People have described him as an artist, but he prefers to be known simply as a woodworker. "It's an honest word," he says. "And that's what I am: a woodworker."

Doing what Sam loved - creating about 50 pieces of furniture a year for 50 years - has made him one of the most respected craftsmen in the country. His chairs have the curving grace of a parabola, the embracing comfort of loving arms and the tactile sensuality of supple skin. They look and feel like living creatures, not pieces of wood connected by dowel and glue and joint, but single, seamless waves of wood. Sam once watched as the blind bluesman Ray Charles caressed a piece of his furniture and announced that it had "soul." Sam likes that story because soul is a place beyond words, where hand, head and humanity blur. "You can't have soul without sincerity," he says.

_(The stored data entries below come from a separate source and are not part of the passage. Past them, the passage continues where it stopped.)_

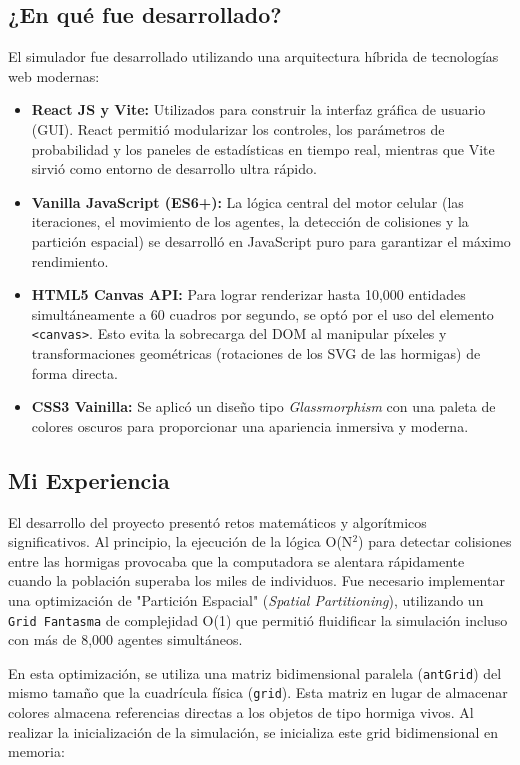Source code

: \documentclass[12pt,a4paper]{article}
\begin{document}
\subsection{¿En qué fue desarrollado?}
El simulador fue desarrollado utilizando una arquitectura híbrida de tecnologías web modernas:
\begin{itemize}
    \item \textbf{React JS y Vite:} Utilizados para construir la interfaz gráfica de usuario (GUI). React permitió modularizar los controles, los parámetros de probabilidad y los paneles de estadísticas en tiempo real, mientras que Vite sirvió como entorno de desarrollo ultra rápido.
    \item \textbf{Vanilla JavaScript (ES6+):} La lógica central del motor celular (las iteraciones, el movimiento de los agentes, la detección de colisiones y la partición espacial) se desarrolló en JavaScript puro para garantizar el máximo rendimiento.
    \item \textbf{HTML5 Canvas API:} Para lograr renderizar hasta 10,000 entidades simultáneamente a 60 cuadros por segundo, se optó por el uso del elemento \texttt{<canvas>}. Esto evita la sobrecarga del DOM al manipular píxeles y transformaciones geométricas (rotaciones de los SVG de las hormigas) de forma directa.
    \item \textbf{CSS3 Vainilla:} Se aplicó un diseño tipo \textit{Glassmorphism} con una paleta de colores oscuros para proporcionar una apariencia inmersiva y moderna.
\end{itemize}

\subsection{Mi Experiencia}
El desarrollo del proyecto presentó retos matemáticos y algorítmicos significativos. Al principio, la ejecución de la lógica O(N$^2$) para detectar colisiones entre las hormigas provocaba que la computadora se alentara rápidamente cuando la población superaba los miles de individuos. Fue necesario implementar una optimización de "Partición Espacial" (\textit{Spatial Partitioning}), utilizando un \texttt{Grid Fantasma} de complejidad O(1) que permitió fluidificar la simulación incluso con más de 8,000 agentes simultáneos.

En esta optimización, se utiliza una matriz bidimensional paralela (\texttt{antGrid}) del mismo tamaño que la cuadrícula física (\texttt{grid}). Esta matriz en lugar de almacenar colores almacena referencias directas a los objetos de tipo hormiga vivos. Al realizar la inicialización de la simulación, se inicializa este grid bidimensional en memoria:
\end{document}
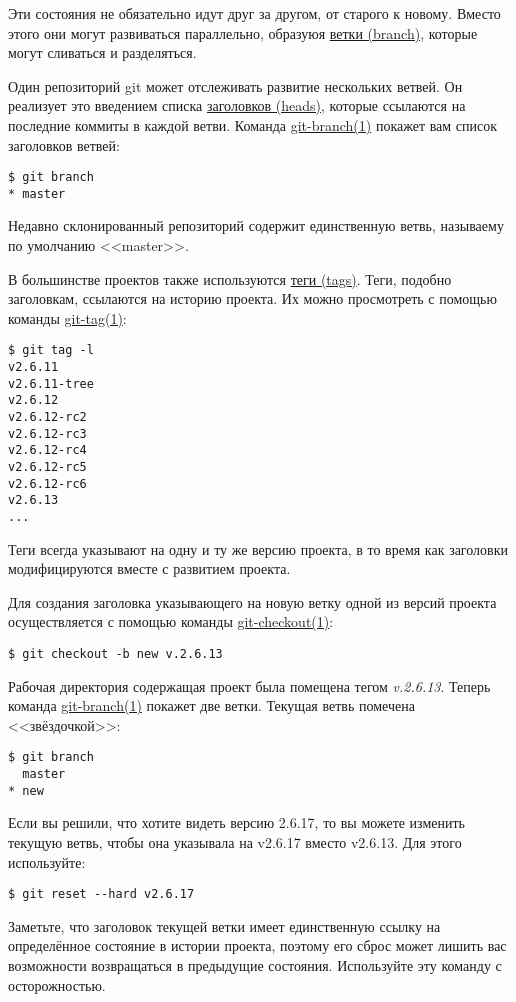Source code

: \documentclass[a4paper, 12pt, oneside]{scrreprt}
\begin{document}
Эти состояния не обязательно идут друг за другом, от старого к новому. Вместо этого
они могут развиваться параллельно, образуюя \href{#def_branch}{ветки (branch)},
которые могут сливаться и разделяться.

Один репозиторий git может отслеживать развитие нескольких ветвей. Он реализует это
введением списка \href{#def_head}{заголовков (heads)}, которые ссылаются на
последние коммиты в каждой ветви. Команда \href{http://www.kernel.org/pub/software/scm/git/docs/git-branch.html}{git-branch(1)}
покажет вам список заголовков ветвей:

\begin{lstlisting}
$ git branch
* master
\end{lstlisting}

Недавно склонированный репозиторий содержит единственную ветвь, называему по умолчанию
<<master>>.

В большинстве проектов также используются \href{#def_tag}{теги (tags)}. Теги, подобно
заголовкам, ссылаются на историю проекта. Их можно просмотреть с помощью команды
\href{http://www.kernel.org/pub/software/scm/git/docs/git-tag.html}{git-tag(1)}:

\begin{lstlisting}
$ git tag -l
v2.6.11
v2.6.11-tree
v2.6.12
v2.6.12-rc2
v2.6.12-rc3
v2.6.12-rc4
v2.6.12-rc5
v2.6.12-rc6
v2.6.13
...
\end{lstlisting}

Теги всегда указывают на одну и ту же версию проекта, в то время как заголовки
модифицируются вместе с развитием проекта.

Для создания заголовка указывающего на новую ветку одной из версий проекта
осуществляется с помощью команды
\href{http://www.kernel.org/pub/software/scm/git/docs/git-checkout.html}{git-checkout(1)}:

\begin{lstlisting}
$ git checkout -b new v.2.6.13
\end{lstlisting}

Рабочая директория содержащая проект была помещена тегом \emph{v.2.6.13}. Теперь
команда \href{http://www.kernel.org/pub/software/scm/git/docs/git-branch.html}{git-branch(1)}
покажет две ветки. Текущая ветвь помечена <<звёздочкой>>:

\begin{lstlisting}
$ git branch
  master
* new
\end{lstlisting}

Если вы решили, что хотите видеть версию 2.6.17, то вы можете изменить текущую ветвь,
чтобы она указывала на v2.6.17 вместо v2.6.13. Для этого используйте:

\begin{lstlisting}
$ git reset --hard v2.6.17
\end{lstlisting}

Заметьте, что заголовок текущей ветки имеет единственную ссылку на определённое состояние
в истории проекта, поэтому его сброс может лишить вас возможности возвращаться в
предыдущие состояния. Используйте эту команду с осторожностью.


%
%
\end{document}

How many of the things in your house have soul or were made with sincerity? Posted by Orrin Judd at March 24, 2003 10:25 PM
Comments

Sam Maloof, an Arab-American icon.

Posted by: H.D. Miller at March 25, 2003 11:12 AM

Soul, sincerity. It is impossibe of applying concrete definitions to those words, so I will try conceptual: anything I have that is durable, well designed and a pleasure to use qualifies. So here's a list:



My seven (!) year old Apple Computer, 11 yr old BMW and 23 year old Porsche. Each of those things represent design and engineering excellence.



I could go on, but we risk missing what is before us everyday: much of what we have represents collaborative genius, producing things so perfectly attuned to their purpose we have stopped noticing.